# What is needed
Below are some records. Return exactly the lines from the one containing "There are various" through the one containing "Graphs can be", both included, and only those.

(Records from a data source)
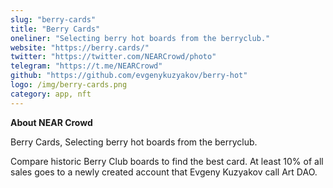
 ```yaml
---
slug: "berry-cards"
title: "Berry Cards"
oneliner: "Selecting berry hot boards from the berryclub."
website: "https://berry.cards/"
twitter: "https://twitter.com/NEARCrowd/photo"
telegram: "https://t.me/NEARCrowd"
github: "https://github.com/evgenykuzyakov/berry-hot"
logo: /img/berry-cards.png
category: app, nft
---
```


<b>About NEAR Crowd</b>

Berry Cards, Selecting berry hot boards from the berryclub.

Compare historic Berry Club boards to find the best card. At least 10% of all sales goes to a newly created account that Evgeny Kuzyakov call Art DAO.
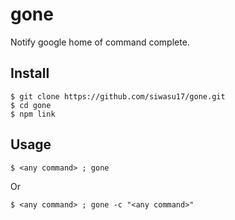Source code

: # gone
Notify google home of command complete.

## Install
```
$ git clone https://github.com/siwasu17/gone.git
$ cd gone
$ npm link
```

## Usage
```
$ <any command> ; gone
```
Or
```
$ <any command> ; gone -c "<any command>"
```

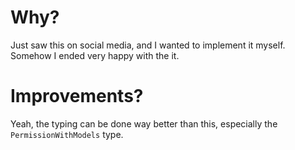 # Why?

Just saw this on social media, and I wanted to implement it myself. Somehow I
ended very happy with the it.

# Improvements?

Yeah, the typing can be done way better than this, especially the ```PermissionWithModels``` type.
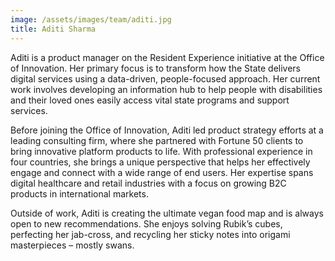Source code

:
 ```yaml
---
image: /assets/images/team/aditi.jpg
title: Aditi Sharma
---
```


Aditi is a product manager on the Resident Experience initiative at the Office of Innovation. Her primary focus is to transform how the State delivers digital services using a data-driven, people-focused approach. Her current work involves developing an information hub to help people with disabilities and their loved ones easily access vital state programs and support services.

Before joining the Office of Innovation, Aditi led product strategy efforts at a leading consulting firm, where she partnered with Fortune 50 clients to bring innovative platform products to life. With professional experience in four countries, she brings a unique perspective that helps her effectively engage and connect with a wide range of end users. Her expertise spans digital healthcare and retail industries with a focus on growing B2C products in international markets. 

Outside of work, Aditi is creating the ultimate vegan food map and is always open to new recommendations. She enjoys solving Rubik’s cubes, perfecting her jab-cross, and recycling her sticky notes into origami masterpieces – mostly swans.
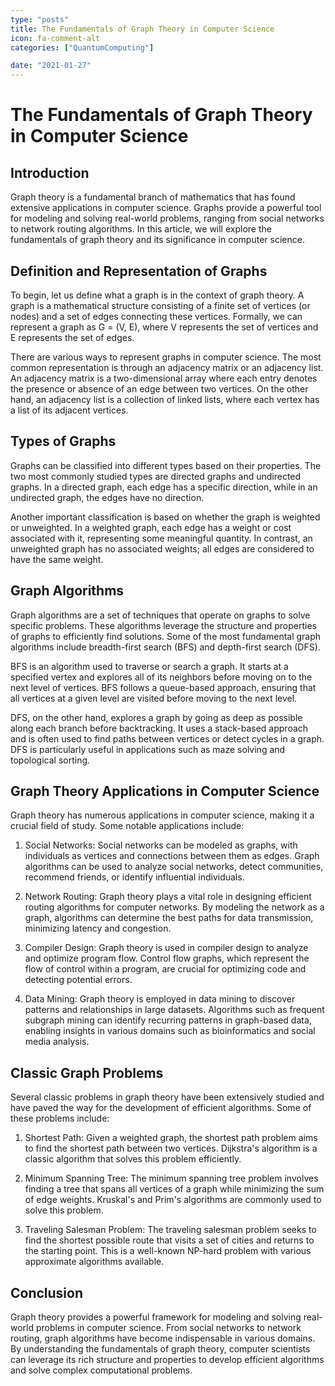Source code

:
 ```yaml
---
type: "posts"
title: The Fundamentals of Graph Theory in Computer Science
icon: fa-comment-alt
categories: ["QuantumComputing"]

date: "2021-01-27"
---
```




# The Fundamentals of Graph Theory in Computer Science

## Introduction

Graph theory is a fundamental branch of mathematics that has found extensive applications in computer science. Graphs provide a powerful tool for modeling and solving real-world problems, ranging from social networks to network routing algorithms. In this article, we will explore the fundamentals of graph theory and its significance in computer science.

## Definition and Representation of Graphs

To begin, let us define what a graph is in the context of graph theory. A graph is a mathematical structure consisting of a finite set of vertices (or nodes) and a set of edges connecting these vertices. Formally, we can represent a graph as G = (V, E), where V represents the set of vertices and E represents the set of edges.

There are various ways to represent graphs in computer science. The most common representation is through an adjacency matrix or an adjacency list. An adjacency matrix is a two-dimensional array where each entry denotes the presence or absence of an edge between two vertices. On the other hand, an adjacency list is a collection of linked lists, where each vertex has a list of its adjacent vertices.

## Types of Graphs

Graphs can be classified into different types based on their properties. The two most commonly studied types are directed graphs and undirected graphs. In a directed graph, each edge has a specific direction, while in an undirected graph, the edges have no direction.

Another important classification is based on whether the graph is weighted or unweighted. In a weighted graph, each edge has a weight or cost associated with it, representing some meaningful quantity. In contrast, an unweighted graph has no associated weights; all edges are considered to have the same weight.

## Graph Algorithms

Graph algorithms are a set of techniques that operate on graphs to solve specific problems. These algorithms leverage the structure and properties of graphs to efficiently find solutions. Some of the most fundamental graph algorithms include breadth-first search (BFS) and depth-first search (DFS).

BFS is an algorithm used to traverse or search a graph. It starts at a specified vertex and explores all of its neighbors before moving on to the next level of vertices. BFS follows a queue-based approach, ensuring that all vertices at a given level are visited before moving to the next level.

DFS, on the other hand, explores a graph by going as deep as possible along each branch before backtracking. It uses a stack-based approach and is often used to find paths between vertices or detect cycles in a graph. DFS is particularly useful in applications such as maze solving and topological sorting.

## Graph Theory Applications in Computer Science

Graph theory has numerous applications in computer science, making it a crucial field of study. Some notable applications include:

1. Social Networks: Social networks can be modeled as graphs, with individuals as vertices and connections between them as edges. Graph algorithms can be used to analyze social networks, detect communities, recommend friends, or identify influential individuals.

2. Network Routing: Graph theory plays a vital role in designing efficient routing algorithms for computer networks. By modeling the network as a graph, algorithms can determine the best paths for data transmission, minimizing latency and congestion.

3. Compiler Design: Graph theory is used in compiler design to analyze and optimize program flow. Control flow graphs, which represent the flow of control within a program, are crucial for optimizing code and detecting potential errors.

4. Data Mining: Graph theory is employed in data mining to discover patterns and relationships in large datasets. Algorithms such as frequent subgraph mining can identify recurring patterns in graph-based data, enabling insights in various domains such as bioinformatics and social media analysis.

## Classic Graph Problems

Several classic problems in graph theory have been extensively studied and have paved the way for the development of efficient algorithms. Some of these problems include:

1. Shortest Path: Given a weighted graph, the shortest path problem aims to find the shortest path between two vertices. Dijkstra's algorithm is a classic algorithm that solves this problem efficiently.

2. Minimum Spanning Tree: The minimum spanning tree problem involves finding a tree that spans all vertices of a graph while minimizing the sum of edge weights. Kruskal's and Prim's algorithms are commonly used to solve this problem.

3. Traveling Salesman Problem: The traveling salesman problem seeks to find the shortest possible route that visits a set of cities and returns to the starting point. This is a well-known NP-hard problem with various approximate algorithms available.

## Conclusion

Graph theory provides a powerful framework for modeling and solving real-world problems in computer science. From social networks to network routing, graph algorithms have become indispensable in various domains. By understanding the fundamentals of graph theory, computer scientists can leverage its rich structure and properties to develop efficient algorithms and solve complex computational problems.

# Solution for this problem
There are various ways to represent graphs in computer science. The most common representation is through an adjacency matrix or an adjacency list. An adjacency matrix is a two-dimensional array where each entry denotes the presence or absence of an edge between two vertices. On the other hand, an adjacency list is a collection of linked lists, where each vertex has a list of its adjacent vertices.

## Types of Graphs

Graphs can be classified into different types based on their properties. The two most commonly studied types are directed graphs and undirected graphs. In a directed graph, each edge has a specific direction, while in an undirected graph, the edges have no direction.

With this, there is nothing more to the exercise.